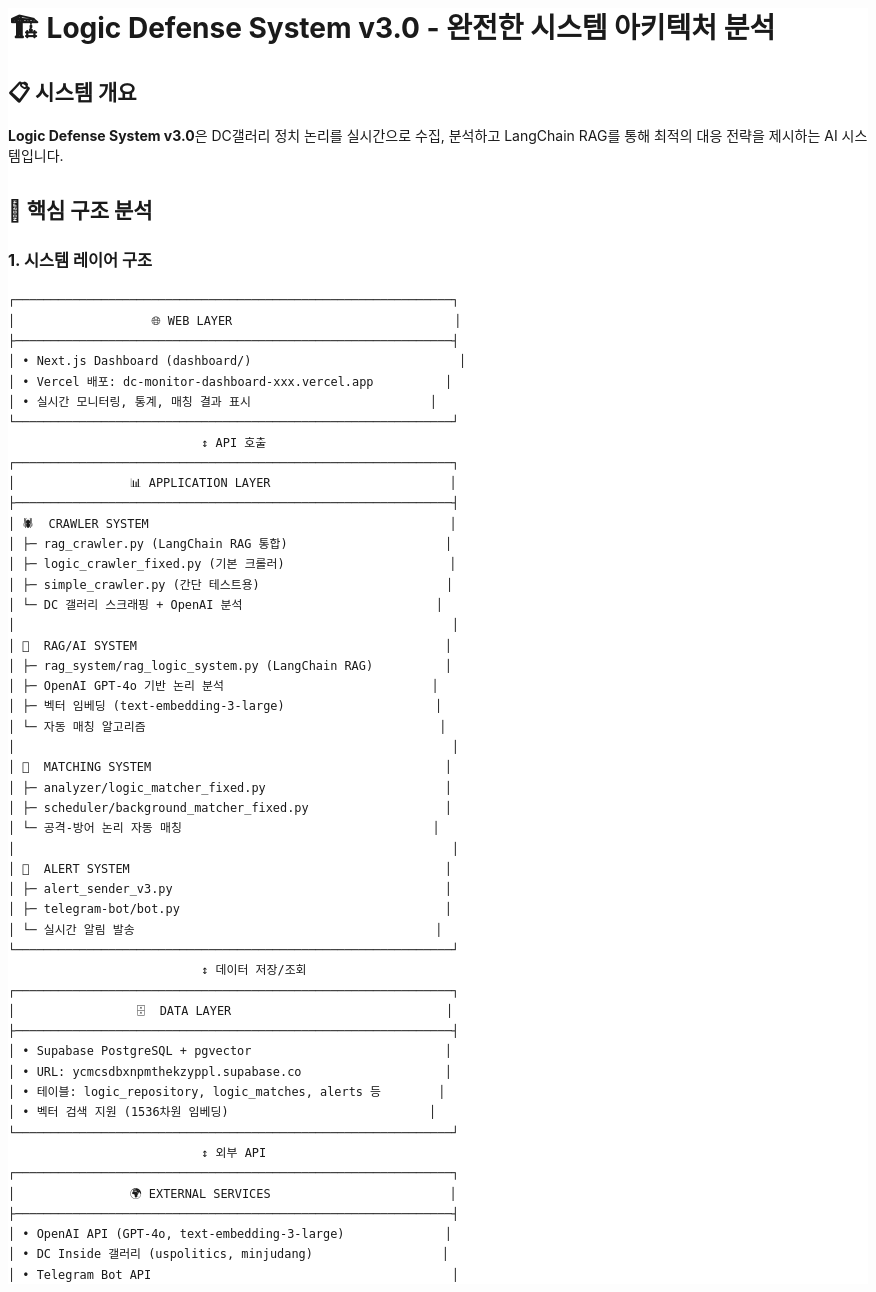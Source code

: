 # 🏗️ Logic Defense System v3.0 - 완전한 시스템 아키텍처 분석

## 📋 시스템 개요

**Logic Defense System v3.0**은 DC갤러리 정치 논리를 실시간으로 수집, 분석하고 LangChain RAG를 통해 최적의 대응 전략을 제시하는 AI 시스템입니다.

## 🎯 핵심 구조 분석

### 1. 시스템 레이어 구조

```
┌─────────────────────────────────────────────────────────────┐
│                   🌐 WEB LAYER                               │
├─────────────────────────────────────────────────────────────┤
│ • Next.js Dashboard (dashboard/)                             │
│ • Vercel 배포: dc-monitor-dashboard-xxx.vercel.app          │
│ • 실시간 모니터링, 통계, 매칭 결과 표시                         │
└─────────────────────────────────────────────────────────────┘
                           ↕️ API 호출
┌─────────────────────────────────────────────────────────────┐
│                📊 APPLICATION LAYER                         │
├─────────────────────────────────────────────────────────────┤
│ 🕷️  CRAWLER SYSTEM                                          │
│ ├─ rag_crawler.py (LangChain RAG 통합)                      │
│ ├─ logic_crawler_fixed.py (기본 크롤러)                       │
│ ├─ simple_crawler.py (간단 테스트용)                          │
│ └─ DC 갤러리 스크래핑 + OpenAI 분석                           │
│                                                             │
│ 🤖  RAG/AI SYSTEM                                           │
│ ├─ rag_system/rag_logic_system.py (LangChain RAG)          │
│ ├─ OpenAI GPT-4o 기반 논리 분석                             │
│ ├─ 벡터 임베딩 (text-embedding-3-large)                     │
│ └─ 자동 매칭 알고리즘                                         │
│                                                             │
│ 🎯  MATCHING SYSTEM                                         │
│ ├─ analyzer/logic_matcher_fixed.py                         │
│ ├─ scheduler/background_matcher_fixed.py                   │
│ └─ 공격-방어 논리 자동 매칭                                   │
│                                                             │
│ 📨  ALERT SYSTEM                                            │
│ ├─ alert_sender_v3.py                                      │
│ ├─ telegram-bot/bot.py                                     │
│ └─ 실시간 알림 발송                                          │
└─────────────────────────────────────────────────────────────┘
                           ↕️ 데이터 저장/조회
┌─────────────────────────────────────────────────────────────┐
│                 🗄️  DATA LAYER                              │
├─────────────────────────────────────────────────────────────┤
│ • Supabase PostgreSQL + pgvector                           │
│ • URL: ycmcsdbxnpmthekzyppl.supabase.co                    │
│ • 테이블: logic_repository, logic_matches, alerts 등        │
│ • 벡터 검색 지원 (1536차원 임베딩)                            │
└─────────────────────────────────────────────────────────────┘
                           ↕️ 외부 API
┌─────────────────────────────────────────────────────────────┐
│                🌍 EXTERNAL SERVICES                         │
├─────────────────────────────────────────────────────────────┤
│ • OpenAI API (GPT-4o, text-embedding-3-large)              │
│ • DC Inside 갤러리 (uspolitics, minjudang)                  │
│ • Telegram Bot API                                          │
```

※

§ **Try it**
Transcribe the listing exactly; omit all images.

§ **Answer space**
Source code

: # 🏗️ Logic Defense System v3.0 - 완전한 시스템 아키텍처 분석

## 📋 시스템 개요

**Logic Defense System v3.0**은 DC갤러리 정치 논리를 실시간으로 수집, 분석하고 LangChain RAG를 통해 최적의 대응 전략을 제시하는 AI 시스템입니다.

## 🎯 핵심 구조 분석

### 1. 시스템 레이어 구조

```
┌─────────────────────────────────────────────────────────────┐
│                   🌐 WEB LAYER                               │
├─────────────────────────────────────────────────────────────┤
│ • Next.js Dashboard (dashboard/)                             │
│ • Vercel 배포: dc-monitor-dashboard-xxx.vercel.app          │
│ • 실시간 모니터링, 통계, 매칭 결과 표시                         │
└─────────────────────────────────────────────────────────────┘
                           ↕️ API 호출
┌─────────────────────────────────────────────────────────────┐
│                📊 APPLICATION LAYER                         │
├─────────────────────────────────────────────────────────────┤
│ 🕷️  CRAWLER SYSTEM                                          │
│ ├─ rag_crawler.py (LangChain RAG 통합)                      │
│ ├─ logic_crawler_fixed.py (기본 크롤러)                       │
│ ├─ simple_crawler.py (간단 테스트용)                          │
│ └─ DC 갤러리 스크래핑 + OpenAI 분석                           │
│                                                             │
│ 🤖  RAG/AI SYSTEM                                           │
│ ├─ rag_system/rag_logic_system.py (LangChain RAG)          │
│ ├─ OpenAI GPT-4o 기반 논리 분석                             │
│ ├─ 벡터 임베딩 (text-embedding-3-large)                     │
│ └─ 자동 매칭 알고리즘                                         │
│                                                             │
│ 🎯  MATCHING SYSTEM                                         │
│ ├─ analyzer/logic_matcher_fixed.py                         │
│ ├─ scheduler/background_matcher_fixed.py                   │
│ └─ 공격-방어 논리 자동 매칭                                   │
│                                                             │
│ 📨  ALERT SYSTEM                                            │
│ ├─ alert_sender_v3.py                                      │
│ ├─ telegram-bot/bot.py                                     │
│ └─ 실시간 알림 발송                                          │
└─────────────────────────────────────────────────────────────┘
                           ↕️ 데이터 저장/조회
┌─────────────────────────────────────────────────────────────┐
│                 🗄️  DATA LAYER                              │
├─────────────────────────────────────────────────────────────┤
│ • Supabase PostgreSQL + pgvector                           │
│ • URL: ycmcsdbxnpmthekzyppl.supabase.co                    │
│ • 테이블: logic_repository, logic_matches, alerts 등        │
│ • 벡터 검색 지원 (1536차원 임베딩)                            │
└─────────────────────────────────────────────────────────────┘
                           ↕️ 외부 API
┌─────────────────────────────────────────────────────────────┐
│                🌍 EXTERNAL SERVICES                         │
├─────────────────────────────────────────────────────────────┤
│ • OpenAI API (GPT-4o, text-embedding-3-large)              │
│ • DC Inside 갤러리 (uspolitics, minjudang)                  │
│ • Telegram Bot API                                          │
```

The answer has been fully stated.